* _Directions_
From the first line of the entries down to the line with "black-hole bound, $0.06$--$0.35F_0$;", write out every line exactly; that last line counts, but pictures do not.
|---|
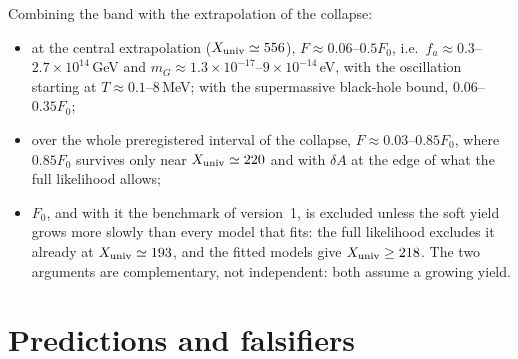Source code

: \documentclass[11pt,a4paper]{article}
\newcommand{\dA}{\delta A}
\newcommand{\Xu}{X_{\rm univ}}
\begin{document}
Combining the band with the extrapolation of the collapse:
\begin{itemize}
\item at the central extrapolation ($\Xu\simeq556$), $F\approx0.06$--$0.5F_0$, i.e.\ $f_a\approx0.3$--$2.7\times10^{14}$\,GeV and $m_G\approx1.3\times10^{-17}$--$9\times10^{-14}$\,eV, with the oscillation starting at $T\approx0.1$--$8$\,MeV; with the supermassive black-hole bound, $0.06$--$0.35F_0$;
\item over the whole preregistered interval of the collapse, $F\approx0.03$--$0.85F_0$, where $0.85F_0$ survives only near $\Xu\simeq220$ and with $\dA$ at the edge of what the full likelihood allows;
\item $F_0$, and with it the benchmark of version~1, is excluded unless the soft yield grows more slowly than every model that fits: the full likelihood excludes it already at $\Xu\simeq193$, and the fitted models give $\Xu\ge218$. The two arguments are complementary, not independent: both assume a growing yield.
\end{itemize}

\section{Predictions and falsifiers}
\label{sec:predictions}
\end{document}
|---|
* _Exercise response_
Source code

: \documentclass[11pt,a4paper]{article}
\newcommand{\dA}{\delta A}
\newcommand{\Xu}{X_{\rm univ}}
\begin{document}
Combining the band with the extrapolation of the collapse:
\begin{itemize}
\item at the central extrapolation ($\Xu\simeq556$), $F\approx0.06$--$0.5F_0$, i.e.\ $f_a\approx0.3$--$2.7\times10^{14}$\,GeV and $m_G\approx1.3\times10^{-17}$--$9\times10^{-14}$\,eV, with the oscillation starting at $T\approx0.1$--$8$\,MeV; with the supermassive black-hole bound, $0.06$--$0.35F_0$;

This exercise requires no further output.